#### [DATASET CONTENT]
★ ★ ★ ★

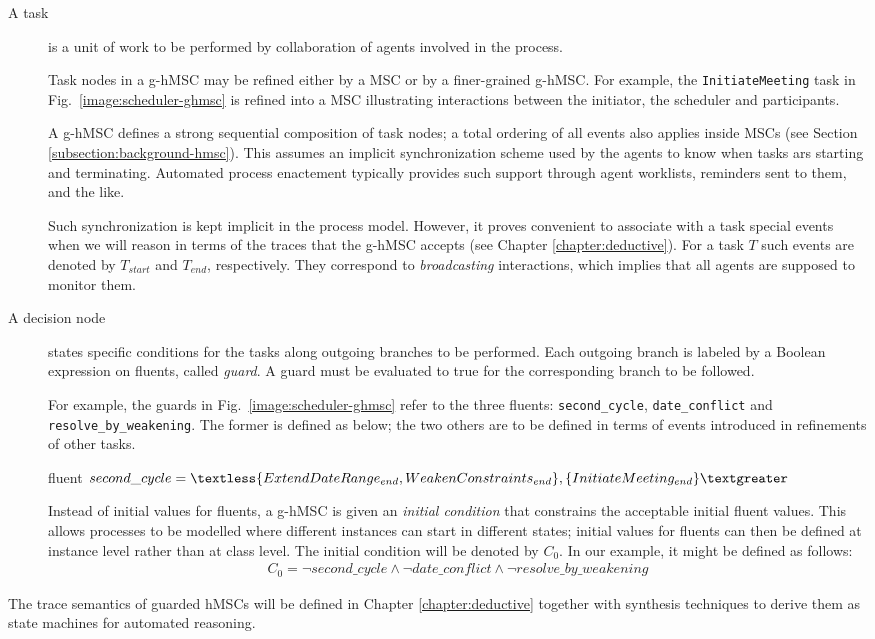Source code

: \begin{description}
\item[A task] is a unit of work to be performed by collaboration of agents involved in the process. 

Task nodes in a g-hMSC may be refined either by a MSC or by a finer-grained g-hMSC. For example, the \texttt{InitiateMeeting} task in Fig.~\ref{image:scheduler-ghmsc} is refined into a MSC illustrating interactions between the initiator, the scheduler and participants. 

A g-hMSC defines a strong sequential composition of task nodes; a total ordering of all events also applies inside MSCs (see Section \ref{subsection:background-hmsc}). This assumes an implicit synchronization scheme used by the agents to know when tasks ars starting and terminating. Automated process enactement typically provides such support through agent worklists, reminders sent to them, and the like. 

Such synchronization is kept implicit in the process model. However, it proves convenient to associate with a task special events when we will reason in terms of the traces that the g-hMSC accepts (see Chapter \ref{chapter:deductive}). For a task $T$ such events are denoted by $T_{start}$ and $T_{end}$, respectively. They correspond to \emph{broadcasting} interactions, which implies that all agents are supposed to monitor them. 

\item[A decision node] states specific conditions for the tasks along outgoing branches to be performed. Each outgoing branch is labeled by a Boolean expression on fluents, called \emph{guard}. A guard must be evaluated to true for the corresponding branch to be followed.

For example, the guards in Fig.~\ref{image:scheduler-ghmsc} refer to the three fluents: \texttt{second\_cycle}, \texttt{date\_conflict} and \texttt{resolve\_by\_weakening}. The former is defined as below; the two others are to be defined in terms of events introduced in refinements of other tasks.
\begin{center}
fluent $second\_cycle = \textless \{ ExtendDateRange_{end}, \newline WeakenConstraints_{end} \},
 \{ InitiateMeeting_{end} \} \textgreater $\\
\end{center}

Instead of initial values for fluents, a g-hMSC is given an \emph{initial condition} that constrains the acceptable initial fluent values. This allows processes to be modelled where different instances can start in different states; initial values for fluents can then be defined at instance level rather than at class level. The initial condition will be denoted by $C_0$. In our example, it might be defined as follows:
\begin{align*}
C_0 = \neg second\_cycle \wedge \neg date\_conflict \wedge \neg resolve\_by\_weakening
\end{align*}

\end{description} 

The trace semantics of guarded hMSCs will be defined in Chapter \ref{chapter:deductive} together with synthesis techniques to derive them as state machines for automated reasoning.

★ ★ ★ ★

#### [PROBLEM REQUIREMENTS]
Look through the records and gather every line containing "chapter".

#### [ANSWER AREA]
Such synchronization is kept implicit in the process model. However, it proves convenient to associate with a task special events when we will reason in terms of the traces that the g-hMSC accepts (see Chapter \ref{chapter:deductive}). For a task $T$ such events are denoted by $T_{start}$ and $T_{end}$, respectively. They correspond to \emph{broadcasting} interactions, which implies that all agents are supposed to monitor them. 
The trace semantics of guarded hMSCs will be defined in Chapter \ref{chapter:deductive} together with synthesis techniques to derive them as state machines for automated reasoning.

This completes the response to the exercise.